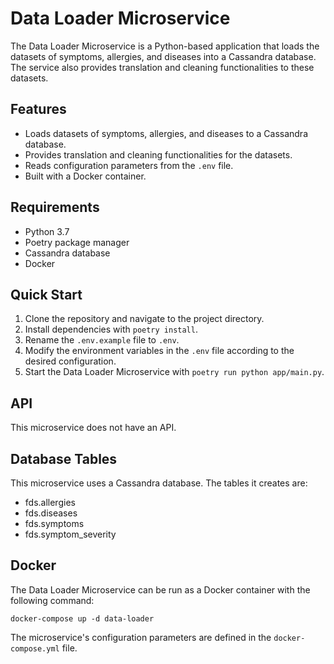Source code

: # Data Loader Microservice

The Data Loader Microservice is a Python-based application that loads the datasets of symptoms, allergies, and diseases into a Cassandra database. The service also provides translation and cleaning functionalities to these datasets.

## Features

- Loads datasets of symptoms, allergies, and diseases to a Cassandra database.
- Provides translation and cleaning functionalities for the datasets.
- Reads configuration parameters from the `.env` file.
- Built with a Docker container.

## Requirements

- Python 3.7
- Poetry package manager
- Cassandra database
- Docker

## Quick Start

1. Clone the repository and navigate to the project directory.
2. Install dependencies with `poetry install`.
3. Rename the `.env.example` file to `.env`.
4. Modify the environment variables in the `.env` file according to the desired configuration.
5. Start the Data Loader Microservice with `poetry run python app/main.py`.

## API

This microservice does not have an API.

## Database Tables

This microservice uses a Cassandra database. The tables it creates are:

- fds.allergies
- fds.diseases
- fds.symptoms
- fds.symptom_severity

## Docker

The Data Loader Microservice can be run as a Docker container with the following command:

```
docker-compose up -d data-loader
```

The microservice's configuration parameters are defined in the `docker-compose.yml` file.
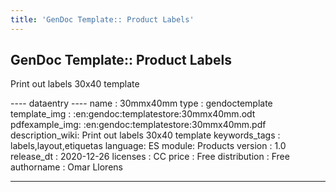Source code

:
 ```yaml
---
title: 'GenDoc Template:: Product Labels'
---
```


GenDoc Template:: Product Labels
--------------------------------

Print out labels 30x40 template

---- dataentry ---- name : 30mmx40mm type : gendoctemplate template\_img
: :en:gendoc:templatestore:30mmx40mm.odt pdfexample\_img:
:en:gendoc:templatestore:30mmx40mm.pdf description\_wiki: Print out
labels 30x40 template keywords\_tags : labels,layout,etiquetas language:
ES module: Products version : 1.0 release\_dt : 2020-12-26 licenses : CC
price : Free distribution : Free authorname : Omar Llorens

------------------------------------------------------------------------

  
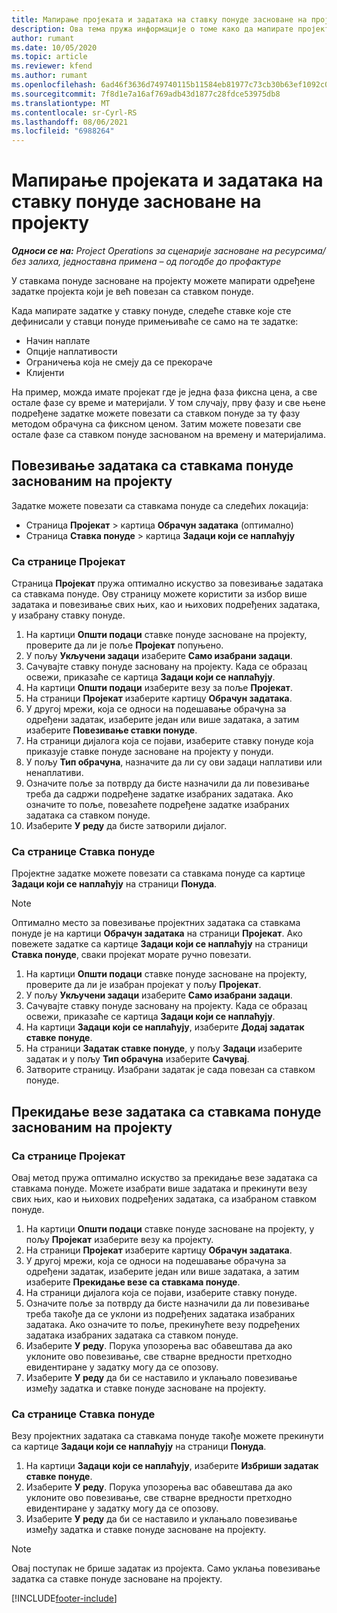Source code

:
 ```yaml
---
title: Мапирање пројеката и задатака на ставку понуде засноване на пројекту
description: Ова тема пружа информације о томе како да мапирате пројекте и задатке у предмет задатка заснованог на пројекту.
author: rumant
ms.date: 10/05/2020
ms.topic: article
ms.reviewer: kfend
ms.author: rumant
ms.openlocfilehash: 6ad46f3636d749740115b11584eb81977c73cb30b63ef1092c0c2aac97cbc647
ms.sourcegitcommit: 7f8d1e7a16af769adb43d1877c28fdce53975db8
ms.translationtype: MT
ms.contentlocale: sr-Cyrl-RS
ms.lasthandoff: 08/06/2021
ms.locfileid: "6988264"
---
```

# <a name="map-projects-and-tasks-to-a-project-based-quote-line"></a>Мапирање пројеката и задатака на ставку понуде засноване на пројекту

_**Односи се на:** Project Operations за сценарије засноване на ресурсима/без залиха, једноставна примена – од погодбе до профактуре_

У ставкама понуде засноване на пројекту можете мапирати одређене задатке пројекта који је већ повезан са ставком понуде.

Када мапирате задатке у ставку понуде, следеће ставке које сте дефинисали у ставци понуде примењиваће се само на те задатке:

- Начин наплате
- Опције наплативости
- Ограничења која не смеју да се прекораче
- Клијенти

На пример, можда имате пројекат где је једна фаза фиксна цена, а све остале фазе су време и материјали. У том случају, прву фазу и све њене подређене задатке можете повезати са ставком понуде за ту фазу методом обрачуна са фиксном ценом. Затим можете повезати све остале фазе са ставком понуде заснованом на времену и материјалима.

## <a name="associate-tasks-to-project-based-quote-lines"></a>Повезивање задатака са ставкама понуде заснованим на пројекту

Задатке можете повезати са ставкама понуде са следећих локација:

- Страница **Пројекат** > картица **Обрачун задатака** (оптимално)
- Страница **Ставка понуде** > картица **Задаци који се наплаћују** 

### <a name="from-the-project-page"></a>Са странице Пројекат

Страница **Пројекат** пружа оптимално искуство за повезивање задатака са ставкама понуде. Ову страницу можете користити за избор више задатака и повезивање свих њих, као и њихових подређених задатака, у изабрану ставку понуде.

1. На картици **Општи подаци** ставке понуде засноване на пројекту, проверите да ли је поље **Пројекат** попуњено.
2. У пољу **Укључени задаци** изаберите **Само изабрани задаци**.
3. Сачувајте ставку понуде засновану на пројекту. Када се образац освежи, приказаће се картица **Задаци који се наплаћују**.
4. На картици **Општи подаци** изаберите везу за поље **Пројекат**.
5. На страници **Пројекат** изаберите картицу **Обрачун задатака**.
6. У другој мрежи, која се односи на подешавање обрачуна за одређени задатак, изаберите један или више задатака, а затим изаберите **Повезивање ставки понуде**.
7. На страници дијалога која се појави, изаберите ставку понуде која приказује ставке понуде засноване на пројекту у понуди.
8. У пољу **Тип обрачуна**, назначите да ли су ови задаци наплативи или ненаплативи.
9. Означите поље за потврду да бисте назначили да ли повезивање треба да садржи подређене задатке изабраних задатака. Ако означите то поље, повезаћете подређене задатке изабраних задатака са ставком понуде.
10. Изаберите **У реду** да бисте затворили дијалог.

### <a name="from-the-quote-line-page"></a>Са странице Ставка понуде

Пројектне задатке можете повезати са ставкама понуде са картице **Задаци који се наплаћују** на страници **Понуда**.

>[!NOTE]
>Оптимално место за повезивање пројектних задатака са ставкама понуде је на картици **Обрачун задатака** на страници **Пројекат**. Ако повежете задатке са картице **Задаци који се наплаћују** на страници **Ставка понуде**, сваки пројекат морате ручно повезати.

1. На картици **Општи подаци** ставке понуде засноване на пројекту, проверите да ли је изабран пројекат у пољу **Пројекат**.
2. У пољу **Укључени задаци** изаберите **Само изабрани задаци**.
3. Сачувајте ставку понуде засновану на пројекту. Када се образац освежи, приказаће се картица **Задаци који се наплаћују**.
4. На картици **Задаци који се наплаћују**, изаберите **Додај задатак ставке понуде**.
5. На страници **Задатак ставке понуде**, у пољу **Задаци** изаберите задатак и у пољу **Тип обрачуна** изаберите **Сачувај**. 
6. Затворите страницу. Изабрани задатак је сада повезан са ставком понуде.

## <a name="disassociate-tasks-from-projectbased-quote-lines"></a>Прекидање везе задатака са ставкама понуде заснованим на пројекту

### <a name="from-the-project-page"></a>Са странице Пројекат

Овај метод пружа оптимално искуство за прекидање везе задатака са ставкама понуде. Можете изабрати више задатака и прекинути везу свих њих, као и њихових подређених задатака, са изабраном ставком понуде.

1. На картици **Општи подаци** ставке понуде засноване на пројекту, у пољу **Пројекат** изаберите везу ка пројекту.
2. На страници **Пројекат** изаберите картицу **Обрачун задатака**.
3. У другој мрежи, која се односи на подешавање обрачуна за одређени задатак, изаберите један или више задатака, а затим изаберите **Прекидање везе са ставкама понуде**.
4. На страници дијалога која се појави, изаберите ставку понуде.
5. Означите поље за потврду да бисте назначили да ли повезивање треба такође да се уклони из подређених задатака изабраних задатака. Ако означите то поље, прекинућете везу подређених задатака изабраних задатака са ставком понуде.
6. Изаберите **У реду**. Порука упозорења вас обавештава да ако уклоните ово повезивање, све стварне вредности претходно евидентиране у задатку могу да се опозову. 
7. Изаберите **У реду** да би се наставило и уклањало повезивање између задатка и ставке понуде засноване на пројекту.

### <a name="from-the-quote-line-page"></a>Са странице Ставка понуде

Везу пројектних задатака са ставкама понуде такође можете прекинути са картице **Задаци који се наплаћују** на страници **Понуда**.

1. На картици **Задаци који се наплаћују**, изаберите **Избриши задатак ставке понуде**.
2. Изаберите **У реду**. Порука упозорења вас обавештава да ако уклоните ово повезивање, све стварне вредности претходно евидентиране у задатку могу да се опозову. 
3. Изаберите **У реду** да би се наставило и уклањало повезивање између задатка и ставке понуде засноване на пројекту.

>[!NOTE]
> Овај поступак не брише задатак из пројекта. Само уклања повезивање задатка са ставке понуде засноване на пројекту.


[!INCLUDE[footer-include](../../includes/footer-banner.md)]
——
Your task: Scan the records for the string "parameters" and show every line that contains it.

Answer box:
- Reads configuration parameters from the `.env` file.
The microservice's configuration parameters are defined in the `docker-compose.yml` file.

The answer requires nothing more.